This hook must implement interface JPAODataPagingProvider,
which contains two methods getFirstPage and getNextPage. getFirstPage is called in case a query does not contain a $skiptoken.
It either returns an Optional of JPAODataPage,
which describes the subset of the requested entities that shall be returned. In case the Optional is empty all entities are returned.
If a request has a $skiptoken method getNextPage is called. In case this method returns an empty Optional of JPAODataPage, which would describes the next page to be retrieved, a http 410, "Gone", exception is raised.

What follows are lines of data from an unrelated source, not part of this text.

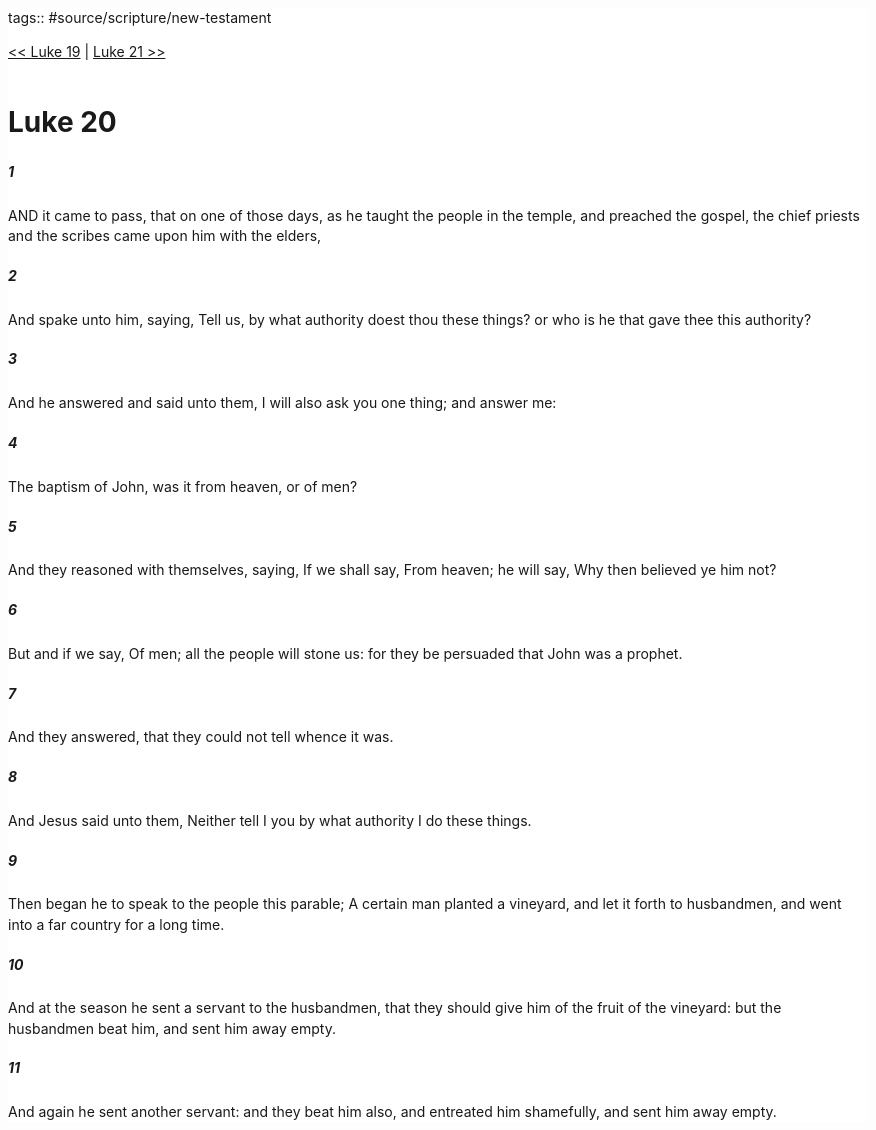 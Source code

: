 tags:: #source/scripture/new-testament

[<< Luke 19](source/scripture/new-testament/03_Luke/Luke_19.md) | [Luke 21 >>](source/scripture/new-testament/03_Luke/Luke_21.md)

# Luke 20

##### 1

AND it came to pass, that on one of those days, as he taught the people in the temple, and preached the gospel, the chief priests and the scribes came upon him with the elders,

##### 2

And spake unto him, saying, Tell us, by what authority doest thou these things? or who is he that gave thee this authority?

##### 3

And he answered and said unto them, I will also ask you one thing; and answer me:

##### 4

The baptism of John, was it from heaven, or of men?

##### 5

And they reasoned with themselves, saying, If we shall say, From heaven; he will say, Why then believed ye him not?

##### 6

But and if we say, Of men; all the people will stone us: for they be persuaded that John was a prophet.

##### 7

And they answered, that they could not tell whence it was.

##### 8

And Jesus said unto them, Neither tell I you by what authority I do these things.

##### 9

Then began he to speak to the people this parable; A certain man planted a vineyard, and let it forth to husbandmen, and went into a far country for a long time.

##### 10

And at the season he sent a servant to the husbandmen, that they should give him of the fruit of the vineyard: but the husbandmen beat him, and sent him away empty.

##### 11

And again he sent another servant: and they beat him also, and entreated him shamefully, and sent him away empty.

As a paging provider connects to multiple requests, it is put to the session context:
@Bean
public JPAODataSessionContextAccess sessionContext(@Autowired final EntityManagerFactory emf)
throws ODataException {
return JPAODataServiceContext.with()
...
.setPagingProvider(new PagingProvider(buildPagingProvider()))//(1)
...
}
private PagingProvider buildPagingProvider() { //(2)
final Map<String, Integer> pageSizes = new HashMap<>();
pageSizes.put("People", 10);
return new PagingProvider(pageSizes);
}-
An instance of the paging provider set in the session context.
-
Creation of a Map containing a page size for each relevant entity set.
Depending on the usage of the service, three cases can be distinguished, which have an increasing complexity. They are discussed below. Even so the first scenario (one service instance using one thread) is not very likely, it is worth to read the chapter, as it contains some general hints.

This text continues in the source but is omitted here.